- **Task directions**: Where a line below carries the word "beta", include it in the count, then give the count alone.

(Given entries begins)

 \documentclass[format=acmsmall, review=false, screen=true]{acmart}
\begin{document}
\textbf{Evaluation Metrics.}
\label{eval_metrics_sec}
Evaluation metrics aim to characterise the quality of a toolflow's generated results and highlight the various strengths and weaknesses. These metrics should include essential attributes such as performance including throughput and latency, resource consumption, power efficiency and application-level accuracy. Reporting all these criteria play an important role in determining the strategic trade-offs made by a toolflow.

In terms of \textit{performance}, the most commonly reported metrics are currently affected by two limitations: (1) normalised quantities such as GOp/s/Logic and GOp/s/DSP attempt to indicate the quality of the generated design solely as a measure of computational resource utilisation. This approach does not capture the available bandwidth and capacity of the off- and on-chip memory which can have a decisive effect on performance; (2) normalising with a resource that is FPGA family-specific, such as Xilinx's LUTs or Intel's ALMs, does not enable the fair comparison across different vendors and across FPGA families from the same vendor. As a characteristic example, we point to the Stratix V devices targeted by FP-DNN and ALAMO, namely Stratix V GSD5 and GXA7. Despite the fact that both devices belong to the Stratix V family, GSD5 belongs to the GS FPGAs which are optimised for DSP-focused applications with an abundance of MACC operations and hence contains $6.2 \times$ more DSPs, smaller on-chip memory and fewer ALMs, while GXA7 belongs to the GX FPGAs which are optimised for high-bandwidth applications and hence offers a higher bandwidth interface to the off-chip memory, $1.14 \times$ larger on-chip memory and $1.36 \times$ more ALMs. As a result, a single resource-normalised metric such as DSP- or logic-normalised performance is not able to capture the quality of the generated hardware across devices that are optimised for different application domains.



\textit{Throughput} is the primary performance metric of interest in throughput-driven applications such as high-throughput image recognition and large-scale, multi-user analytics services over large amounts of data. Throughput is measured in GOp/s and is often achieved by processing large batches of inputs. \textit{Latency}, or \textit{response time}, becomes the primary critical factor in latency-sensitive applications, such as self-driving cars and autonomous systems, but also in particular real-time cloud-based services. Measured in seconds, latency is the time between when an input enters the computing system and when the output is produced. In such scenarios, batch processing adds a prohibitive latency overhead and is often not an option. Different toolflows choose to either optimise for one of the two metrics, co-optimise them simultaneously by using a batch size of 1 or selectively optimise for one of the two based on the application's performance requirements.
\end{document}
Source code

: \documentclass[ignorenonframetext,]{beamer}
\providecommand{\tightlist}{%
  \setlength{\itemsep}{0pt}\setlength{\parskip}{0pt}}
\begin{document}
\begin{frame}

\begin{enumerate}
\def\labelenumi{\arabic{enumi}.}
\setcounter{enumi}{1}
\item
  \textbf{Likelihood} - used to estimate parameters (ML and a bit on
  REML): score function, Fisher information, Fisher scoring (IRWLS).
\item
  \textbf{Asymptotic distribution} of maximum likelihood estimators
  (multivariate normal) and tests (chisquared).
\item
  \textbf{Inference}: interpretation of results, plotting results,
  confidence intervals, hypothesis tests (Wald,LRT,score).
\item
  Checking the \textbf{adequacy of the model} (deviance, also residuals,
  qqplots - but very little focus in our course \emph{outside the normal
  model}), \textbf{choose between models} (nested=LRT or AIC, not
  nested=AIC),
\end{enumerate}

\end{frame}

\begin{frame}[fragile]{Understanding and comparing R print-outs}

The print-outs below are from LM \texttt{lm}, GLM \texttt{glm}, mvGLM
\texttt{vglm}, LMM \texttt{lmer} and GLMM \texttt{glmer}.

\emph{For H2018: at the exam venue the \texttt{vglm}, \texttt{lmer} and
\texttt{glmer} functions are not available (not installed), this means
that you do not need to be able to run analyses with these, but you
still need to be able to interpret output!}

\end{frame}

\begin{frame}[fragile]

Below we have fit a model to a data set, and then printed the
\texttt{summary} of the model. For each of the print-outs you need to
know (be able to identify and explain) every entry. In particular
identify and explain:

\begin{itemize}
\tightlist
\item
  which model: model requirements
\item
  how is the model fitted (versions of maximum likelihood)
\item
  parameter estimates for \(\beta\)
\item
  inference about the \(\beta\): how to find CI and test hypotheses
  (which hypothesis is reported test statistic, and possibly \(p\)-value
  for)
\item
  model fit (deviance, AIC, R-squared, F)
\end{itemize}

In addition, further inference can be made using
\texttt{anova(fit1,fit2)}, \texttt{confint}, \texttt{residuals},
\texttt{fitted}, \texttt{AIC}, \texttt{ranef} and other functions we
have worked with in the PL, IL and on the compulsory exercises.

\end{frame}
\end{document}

(Given entries ends)

- **Task solution**: 2